__What this task involves__: Every line below that contains the word "linuxfoundation" must be copied.

__Saved data entries__:
= Beginning of Section =

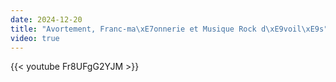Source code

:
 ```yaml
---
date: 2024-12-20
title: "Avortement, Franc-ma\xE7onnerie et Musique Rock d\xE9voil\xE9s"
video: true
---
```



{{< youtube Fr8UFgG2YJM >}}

= End of Section =
= Beginning of Section =

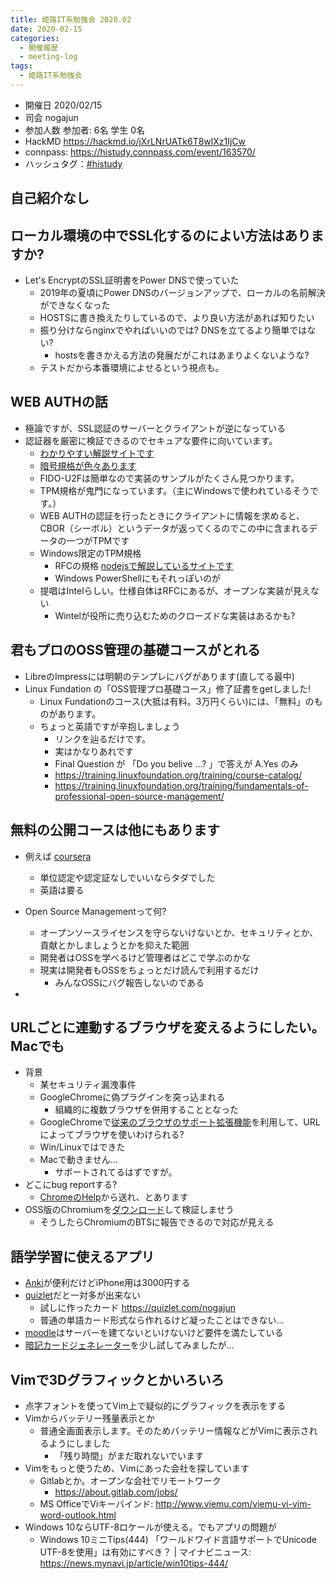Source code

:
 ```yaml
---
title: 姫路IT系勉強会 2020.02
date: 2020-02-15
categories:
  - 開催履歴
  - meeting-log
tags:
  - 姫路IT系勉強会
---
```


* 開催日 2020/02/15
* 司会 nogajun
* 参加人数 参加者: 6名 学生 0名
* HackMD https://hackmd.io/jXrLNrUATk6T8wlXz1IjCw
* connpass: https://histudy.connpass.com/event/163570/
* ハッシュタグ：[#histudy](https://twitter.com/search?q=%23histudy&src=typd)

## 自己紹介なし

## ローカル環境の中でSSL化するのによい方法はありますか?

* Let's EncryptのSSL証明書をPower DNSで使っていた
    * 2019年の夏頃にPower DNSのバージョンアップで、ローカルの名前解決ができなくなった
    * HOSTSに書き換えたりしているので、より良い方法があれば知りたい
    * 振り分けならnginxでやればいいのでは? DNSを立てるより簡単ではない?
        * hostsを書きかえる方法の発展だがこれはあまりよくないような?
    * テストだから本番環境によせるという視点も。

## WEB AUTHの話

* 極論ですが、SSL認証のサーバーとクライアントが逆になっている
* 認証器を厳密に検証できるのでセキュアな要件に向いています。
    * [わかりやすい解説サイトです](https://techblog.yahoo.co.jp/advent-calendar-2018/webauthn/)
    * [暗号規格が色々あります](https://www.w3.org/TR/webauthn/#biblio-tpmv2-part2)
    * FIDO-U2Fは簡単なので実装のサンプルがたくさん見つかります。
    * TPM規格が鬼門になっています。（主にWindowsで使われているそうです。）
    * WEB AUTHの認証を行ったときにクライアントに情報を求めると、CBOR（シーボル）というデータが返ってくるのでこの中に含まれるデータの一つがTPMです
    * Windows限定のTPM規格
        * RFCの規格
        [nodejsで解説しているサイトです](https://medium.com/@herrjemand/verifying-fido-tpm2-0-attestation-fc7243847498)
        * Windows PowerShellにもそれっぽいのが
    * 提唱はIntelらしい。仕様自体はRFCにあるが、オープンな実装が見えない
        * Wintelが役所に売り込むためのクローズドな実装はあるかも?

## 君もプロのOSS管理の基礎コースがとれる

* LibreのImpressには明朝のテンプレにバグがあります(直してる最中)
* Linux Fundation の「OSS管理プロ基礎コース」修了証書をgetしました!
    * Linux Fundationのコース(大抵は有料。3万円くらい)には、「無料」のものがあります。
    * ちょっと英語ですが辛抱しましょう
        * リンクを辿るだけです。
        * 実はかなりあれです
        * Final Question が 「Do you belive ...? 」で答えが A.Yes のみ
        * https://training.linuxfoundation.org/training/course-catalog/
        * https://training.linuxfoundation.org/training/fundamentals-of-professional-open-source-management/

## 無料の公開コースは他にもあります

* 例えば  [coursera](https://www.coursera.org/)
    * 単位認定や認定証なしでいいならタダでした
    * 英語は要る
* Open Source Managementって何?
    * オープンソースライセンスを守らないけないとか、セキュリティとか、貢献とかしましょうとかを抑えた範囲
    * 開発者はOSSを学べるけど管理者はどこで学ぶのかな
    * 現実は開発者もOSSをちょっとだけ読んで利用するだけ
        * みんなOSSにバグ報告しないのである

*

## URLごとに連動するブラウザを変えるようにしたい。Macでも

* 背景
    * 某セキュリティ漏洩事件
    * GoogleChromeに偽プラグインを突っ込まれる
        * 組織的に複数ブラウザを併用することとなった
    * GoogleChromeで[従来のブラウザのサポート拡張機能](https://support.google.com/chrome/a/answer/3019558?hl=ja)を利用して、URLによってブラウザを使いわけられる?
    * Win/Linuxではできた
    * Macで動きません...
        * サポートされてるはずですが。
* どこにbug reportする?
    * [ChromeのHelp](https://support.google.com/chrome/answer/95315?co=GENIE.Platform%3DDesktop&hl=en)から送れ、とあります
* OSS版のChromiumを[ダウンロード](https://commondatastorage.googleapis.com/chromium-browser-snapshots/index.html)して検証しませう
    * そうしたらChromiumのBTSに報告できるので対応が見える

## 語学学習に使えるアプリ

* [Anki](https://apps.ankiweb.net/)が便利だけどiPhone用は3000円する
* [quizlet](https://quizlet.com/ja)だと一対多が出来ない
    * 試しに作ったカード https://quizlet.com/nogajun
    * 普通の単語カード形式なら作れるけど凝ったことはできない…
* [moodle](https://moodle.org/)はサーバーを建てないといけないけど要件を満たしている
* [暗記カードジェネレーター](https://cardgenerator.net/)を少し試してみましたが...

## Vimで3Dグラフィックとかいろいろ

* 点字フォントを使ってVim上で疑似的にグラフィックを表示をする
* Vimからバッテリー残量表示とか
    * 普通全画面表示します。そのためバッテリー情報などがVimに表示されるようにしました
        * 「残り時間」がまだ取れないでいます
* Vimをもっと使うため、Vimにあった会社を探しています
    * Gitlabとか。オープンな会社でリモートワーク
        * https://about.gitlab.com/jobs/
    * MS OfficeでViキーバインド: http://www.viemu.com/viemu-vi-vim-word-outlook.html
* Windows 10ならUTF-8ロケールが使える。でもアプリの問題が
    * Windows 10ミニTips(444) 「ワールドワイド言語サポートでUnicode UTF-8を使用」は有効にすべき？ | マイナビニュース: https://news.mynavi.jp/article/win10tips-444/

= End of Section =

__Answer box__:
        * https://training.linuxfoundation.org/training/course-catalog/
        * https://training.linuxfoundation.org/training/fundamentals-of-professional-open-source-management/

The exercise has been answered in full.